One third of the world's savings - some pounds 5,400bn worth - are held in Japan. For decades, Japanese savers - cautious by nature and starved of choice - have put up with derisory interest rates in order to allow Japanese banks, with the connivance of the Ministry of Finance, to lend on the cheap to companies in which they then invest.

The strategy has come horribly unstuck, not just in Japan but across the Pacific Rim. Protected markets, inefficient financial institutions, cronyism and corruption have conspired to leave the banks with enormous problem loans and seriously weakened balance sheets. Hardly the most auspicious basis from which to launch such fundamental reform.

The documents detailing the various stages of the Bang stand four inches thick, but its broad purpose is twofold: to tear down the barriers which prevent Japanese banks, brokerages and insurance companies from competing in one another's businesses; and to expose them to competition from foreign rivals all over the world.

If the reforms work as intended then we will see an extraordinary sea- change with weak domestic banks going to the wall and the creation of a huge mutual fund market which would not only serve its corporate sector better but transform returns for savers and investors.

But don't bet on it. There are already some signs of backsliding. The commitment to end exchange controls is hemmed in with catches while the willingness of the Japanese government to bale out 21 banks only last month with a Y1.800bn capital injection hardly looks like the act of an administration eager to usher in competition.

Japan's institutions will adapt to survive. Throughout history, they have had a knack of transforming themselves on the outside while retaining their essence within. In the 1860s, the country opened up and modernised itself after 300 years of feudal isolation; and yet the caution, group consciousness and uniformity of the feudal era remain as strong in some ways as they were 200 years ago.

Five years ago, to take another example, observers marvelled at the sudden overthrow of the Liberal Democratic Party, after forty odd years in power; but now it is back, arguably with a firmer grip on power than before.

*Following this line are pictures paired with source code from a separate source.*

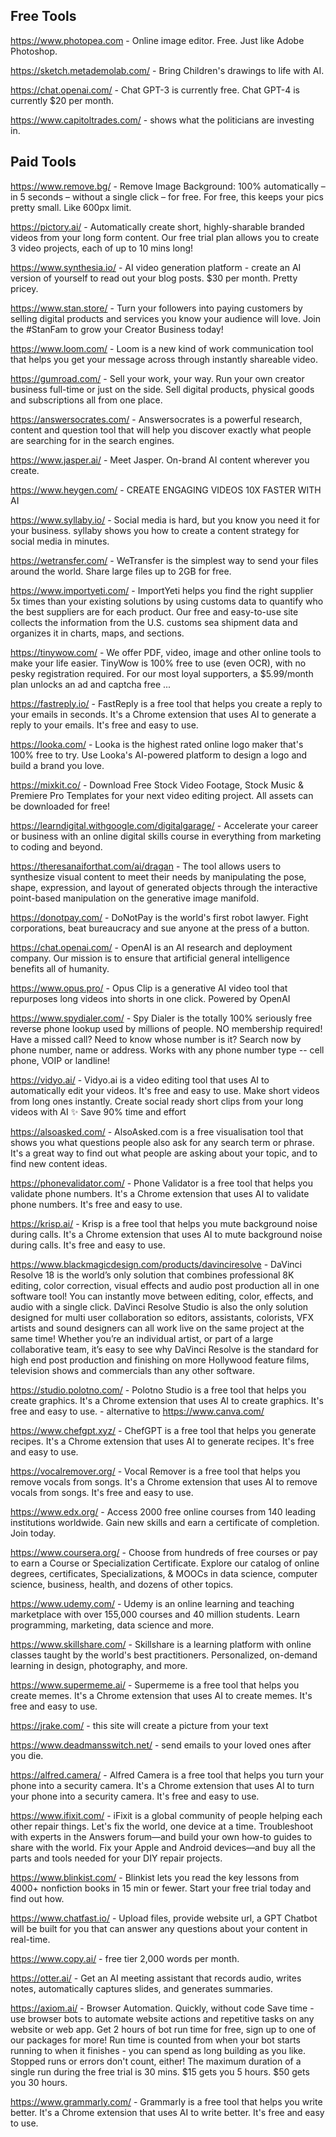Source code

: ## Free Tools

https://www.photopea.com - Online image editor. Free. Just like Adobe Photoshop.

https://sketch.metademolab.com/ - Bring Children's drawings to life with AI.

https://chat.openai.com/ - Chat GPT-3 is currently free. Chat GPT-4 is currently $20 per month.

https://www.capitoltrades.com/ - shows what the politicians are investing in.

## Paid Tools

https://www.remove.bg/ - Remove Image Background: 100% automatically – in 5 seconds – without a single click – for free. For free, this keeps your pics pretty small. Like 600px limit.

https://pictory.ai/ - Automatically create short, highly-sharable branded videos from your long form content. Our free trial plan allows you to create 3 video projects, each of up to 10 mins long!

https://www.synthesia.io/ - AI video generation platform - create an AI version of yourself to read out your blog posts. $30 per month. Pretty pricey.

https://www.stan.store/ - Turn your followers into paying customers by selling digital products and services you know your audience will love. Join the #StanFam to grow your Creator Business today!

https://www.loom.com/ - Loom is a new kind of work communication tool that helps you get your message across through instantly shareable video.

https://gumroad.com/ - Sell your work, your way. Run your own creator business full-time or just on the side. Sell digital products, physical goods and subscriptions all from one place.

https://answersocrates.com/ - Answersocrates is a powerful research, content and question tool that will help you discover exactly what people are searching for in the search engines.

https://www.jasper.ai/ - Meet Jasper. On-brand AI content wherever you create.

https://www.heygen.com/ - CREATE ENGAGING VIDEOS 10X FASTER WITH AI

https://www.syllaby.io/ - Social media is hard, but you know you need it for your business.
syllaby shows you how to create a content strategy for social media in minutes.

https://wetransfer.com/ - WeTransfer is the simplest way to send your files around the world. Share large files up to 2GB for free.

https://www.importyeti.com/ - ImportYeti helps you find the right supplier 5x times than your existing solutions by using customs data to quantify who the best suppliers are for each product. Our free and easy-to-use site collects the information from the U.S. customs sea shipment data and organizes it in charts, maps, and sections.

https://tinywow.com/ - We offer PDF, video, image and other online tools to make your life easier. TinyWow is 100% free to use (even OCR), with no pesky registration required. For our most loyal supporters, a $5.99/month plan unlocks an ad and captcha free ...

https://fastreply.io/ - FastReply is a free tool that helps you create a reply to your emails in seconds. It's a Chrome extension that uses AI to generate a reply to your emails. It's free and easy to use.

https://looka.com/ - Looka is the highest rated online logo maker that's 100% free to try. Use Looka's AI-powered platform to design a logo and build a brand you love.

https://mixkit.co/ - Download Free Stock Video Footage, Stock Music & Premiere Pro Templates for your next video editing project. All assets can be downloaded for free!

https://learndigital.withgoogle.com/digitalgarage/ - Accelerate your career or business with an online digital skills course in everything from marketing to coding and beyond. 

https://theresanaiforthat.com/ai/dragan - The tool allows users to synthesize visual content to meet their needs by manipulating the pose, shape, expression, and layout of generated objects through the interactive point-based manipulation on the generative image manifold.

https://donotpay.com/ - DoNotPay is the world's first robot lawyer. Fight corporations, beat bureaucracy and sue anyone at the press of a button.

https://chat.openai.com/ - OpenAI is an AI research and deployment company. Our mission is to ensure that artificial general intelligence benefits all of humanity.

https://www.opus.pro/ - Opus Clip is a generative AI video tool that repurposes long videos into shorts in one click. Powered by OpenAI

https://www.spydialer.com/ - Spy Dialer is the totally 100% seriously free reverse phone lookup used by millions of people. NO membership required! Have a missed call? Need to know whose number is it? Search now by phone number, name or address. Works with any phone number type -- cell phone, VOIP or landline!

https://vidyo.ai/ - Vidyo.ai is a video editing tool that uses AI to automatically edit your videos. It's free and easy to use. Make short videos from long ones instantly. Create social ready short clips from your long videos with AI ✨ Save 90% time and effort

https://alsoasked.com/ - AlsoAsked.com is a free visualisation tool that shows you what questions people also ask for any search term or phrase. It's a great way to find out what people are asking about your topic, and to find new content ideas.

https://phonevalidator.com/ - Phone Validator is a free tool that helps you validate phone numbers. It's a Chrome extension that uses AI to validate phone numbers. It's free and easy to use.

https://krisp.ai/ - Krisp is a free tool that helps you mute background noise during calls. It's a Chrome extension that uses AI to mute background noise during calls. It's free and easy to use.

https://www.blackmagicdesign.com/products/davinciresolve - DaVinci Resolve 18 is the world’s only solution that combines professional 8K editing, color correction, visual effects and audio post production all in one software tool! You can instantly move between editing, color, effects, and audio with a single click. DaVinci Resolve Studio is also the only solution designed for multi user collaboration so editors, assistants, colorists, VFX artists and sound designers can all work live on the same project at the same time! Whether you’re an individual artist, or part of a large collaborative team, it’s easy to see why DaVinci Resolve is the standard for high end post production and finishing on more Hollywood feature films, television shows and commercials than any other software.

https://studio.polotno.com/ - Polotno Studio is a free tool that helps you create graphics. It's a Chrome extension that uses AI to create graphics. It's free and easy to use. - alternative to https://www.canva.com/

https://www.chefgpt.xyz/ - ChefGPT is a free tool that helps you generate recipes. It's a Chrome extension that uses AI to generate recipes. It's free and easy to use.

https://vocalremover.org/ - Vocal Remover is a free tool that helps you remove vocals from songs. It's a Chrome extension that uses AI to remove vocals from songs. It's free and easy to use.

https://www.edx.org/ - Access 2000 free online courses from 140 leading institutions worldwide. Gain new skills and earn a certificate of completion. Join today.

https://www.coursera.org/ - Choose from hundreds of free courses or pay to earn a Course or Specialization Certificate. Explore our catalog of online degrees, certificates, Specializations, & MOOCs in data science, computer science, business, health, and dozens of other topics.

https://www.udemy.com/ - Udemy is an online learning and teaching marketplace with over 155,000 courses and 40 million students. Learn programming, marketing, data science and more.

https://www.skillshare.com/ - Skillshare is a learning platform with online classes taught by the world's best practitioners. Personalized, on-demand learning in design, photography, and more.

https://www.supermeme.ai/ - Supermeme is a free tool that helps you create memes. It's a Chrome extension that uses AI to create memes. It's free and easy to use.

https://jrake.com/ - this site will create a picture from your text

https://www.deadmansswitch.net/ - send emails to your loved ones after you die.

https://alfred.camera/ - Alfred Camera is a free tool that helps you turn your phone into a security camera. It's a Chrome extension that uses AI to turn your phone into a security camera. It's free and easy to use.

https://www.ifixit.com/ - iFixit is a global community of people helping each other repair things. Let's fix the world, one device at a time. Troubleshoot with experts in the Answers forum—and build your own how-to guides to share with the world. Fix your Apple and Android devices—and buy all the parts and tools needed for your DIY repair projects.

https://www.blinkist.com/ - Blinkist lets you read the key lessons from 4000+ nonfiction books in 15 min or fewer. Start your free trial today and find out how.

https://www.chatfast.io/ - Upload files, provide website url, a GPT Chatbot will be built for you that can answer any questions about your content in real-time. 

https://www.copy.ai/ - free tier 2,000 words per month. 

https://otter.ai/ - Get an AI meeting assistant that records audio, writes notes, automatically captures slides, and generates summaries.

https://axiom.ai/ - Browser Automation. Quickly, without code
Save time - use browser bots to automate website actions and repetitive tasks on any website or web app. Get 2 hours of bot run time for free, sign up to one of our packages for more!
Run time is counted from when your bot starts running to when it finishes - you can spend as long building as you like. Stopped runs or errors don't count, either! The maximum duration of a single run during the free trial is 30 mins. $15 gets you 5 hours. $50 gets you 30 hours.

https://www.grammarly.com/ - Grammarly is a free tool that helps you write better. It's a Chrome extension that uses AI to write better. It's free and easy to use.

Politically, Big Bang it is a risky undertaking for the prime minister, Ryutaro Hashimoto with a lot of big vested interests ranged against the project. If he falls there is no guarantee that a successor will pursue reform with such vigour.

The domestic bankruptcies which are bound to result frm increased foreign competition may foster a nationalist backlash - only this year, a right wing gangster held an official of the Tokyo Stock Exchange hostage for five hours demanding that Big Bang be abandoned as an unpatriotic sell out to the west.

Poweful vested interests stand to lose out in the process of reform and though they may appear to be on the ropes, they are not yet beaten.